Building an accurate Frequency Standard

I purchased this little Mini Precision GPS Reference Clock from Leo Bodnar Electronics at a very reasonable price.

It works very well and to comply with the rest of my test equipment I wanted to enclose it into a TM500 plug-in.

 

 

This is what it looks like.

 

 

 

The hardware came from various scrapped plug-ins. I made a aluminum sub frame to replace the original circuit board and the interface connector was cut off

from a scrapped board. A front panel and a power supply circuit board was made .

 

 

The GPS receiver has LED indicator in the case. I didn't want to open it to get access to the drive signal so instead I used an LDR (Light Dependent Resistor)

 in the case of an old probe comp box to pick up the light from the LED which the front panel LED is driven from.

 

 

I inserted the LDR into the case on an old Tek indicator light which then was mounted inside the probe comp box.

 

 

 

The finished light sensor assy. One end of the comp box was sawed off.

 

 

The unit should be able to be powered from either the front panel USB connector or internally from the TM500 main frame.

Obviously these power sources should not be allowed to interfere with each other.
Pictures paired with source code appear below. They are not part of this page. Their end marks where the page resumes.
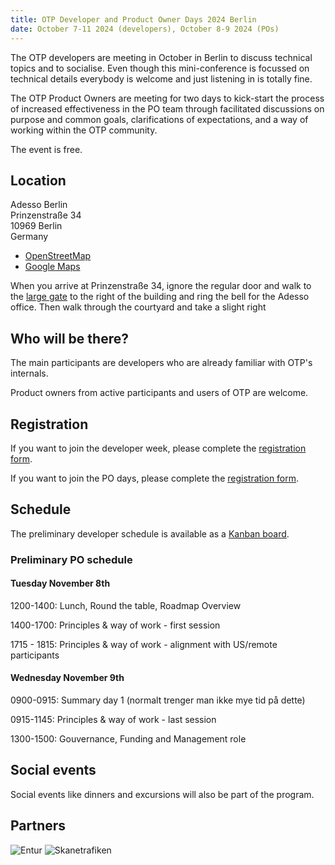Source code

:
 ```yaml
---
title: OTP Developer and Product Owner Days 2024 Berlin
date: October 7-11 2024 (developers), October 8-9 2024 (POs)
---
```


The OTP developers are meeting in October in Berlin to discuss technical topics and to socialise. 
Even though this mini-conference is focussed on technical details everybody is welcome and just listening in is totally fine.

The OTP Product Owners are meeting for two days to kick-start the process of increased effectiveness in the PO team through 
facilitated discussions on purpose and common goals, clarifications of expectations, and a way of working within the OTP community.

The event is free.

## Location

Adesso Berlin  
Prinzenstraße 34  
10969 Berlin  
Germany

- [OpenStreetMap](https://www.openstreetmap.org/way/1079127205)
- [Google Maps](https://maps.app.goo.gl/whhUma1Se8n3Nohc6)

When you arrive at Prinzenstraße 34, ignore the regular door and walk to the [large gate](https://www.google.com/maps/@52.5026471,13.4099237,3a,49.6y,130.72h,92.18t/data=!3m6!1e1!3m4!1se4IdhSrUaB4KzyH4BShLZg!2e0!7i16384!8i8192?coh=205409&entry=ttu) 
to the right of the building and ring the bell for the Adesso office. 
Then walk through the courtyard and take a slight right
 
## Who will be there?

The main participants are developers who are already familiar with OTP's internals.

Product owners from active participants and users of OTP are welcome. 

## Registration

If you want to join the developer week, please complete the [registration form](https://tinyurl.com/4kxz9unv).

If you want to join the PO days, please complete the [registration form](https://tinyurl.com/5empddmj).

## Schedule

The preliminary developer schedule is available as a [Kanban board](https://kanban.adminforge.de/b/xJqXAF2BpdwjpcSCz/otp-developer-days-2024-berlin).

### Preliminary PO schedule

#### Tuesday November 8th

1200-1400: Lunch, Round the table, Roadmap Overview

1400-1700: Principles & way of work - first session

1715 - 1815: Principles  & way of work  - alignment with US/remote participants

#### Wednesday November 9th

0900-0915: Summary day 1 (normalt trenger man ikke mye tid på dette)

0915-1145: Principles & way of work  - last session

1300-1500: Gouvernance, Funding and Management role

## Social events

Social events like dinners and excursions will also be part of the program.

## Partners

![Entur](img/entur.png)
![Skanetrafiken](img/skanetrafiken.png)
The power supply circuit contains a set of relays set up so if one of the

power sources is active the other will have no effect until both are turned off.

 

 

The circuit board. Schematics here.

 

 

 

The finished plug-in from the component side .......

 

 

 

.... from the reverse side ...

 

 

 

... and from the front. I didn't bother to use the latch / release knob assy since it's supposed to be sitting in the same main frame all the time.

 

 

 

Up and running. The GPS LED flashes until enough satellites has been found and it unit locks. The LED then is steady on.